**Source texts of formatted documents**
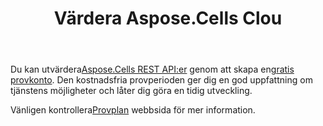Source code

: ﻿---
title: Värdera Aspose.Cells Clou
second_title: Aspose.Cells Cloud Documen
type: docs
url: /sv/evaluate-aspose-cells/
description: Aspose.Cells Cloud stöder Excel för att skapa, konvertera, sammanfoga, dela, skydda, inre objektoperation och så vidare
weight: 60
---
 Du kan utvärdera[Aspose.Cells REST API:er](http://apireference.aspose.cloud/cells/) genom att skapa en[gratis provkonto](https://dashboard.aspose.cloud). Den kostnadsfria provperioden ger dig en god uppfattning om tjänstens möjligheter och låter dig göra en tidig utveckling.

Vänligen kontrollera[Provplan](https://purchase.aspose.cloud/trial) webbsida för mer information.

**Work to complete**
With "skapa" as the search string, filter the records and return each line that has it.

**Response area**
description: Aspose.Cells Cloud stöder Excel för att skapa, konvertera, sammanfoga, dela, skydda, inre objektoperation och så vidare
 Du kan utvärdera[Aspose.Cells REST API:er](http://apireference.aspose.cloud/cells/) genom att skapa en[gratis provkonto](https://dashboard.aspose.cloud). Den kostnadsfria provperioden ger dig en god uppfattning om tjänstens möjligheter och låter dig göra en tidig utveckling.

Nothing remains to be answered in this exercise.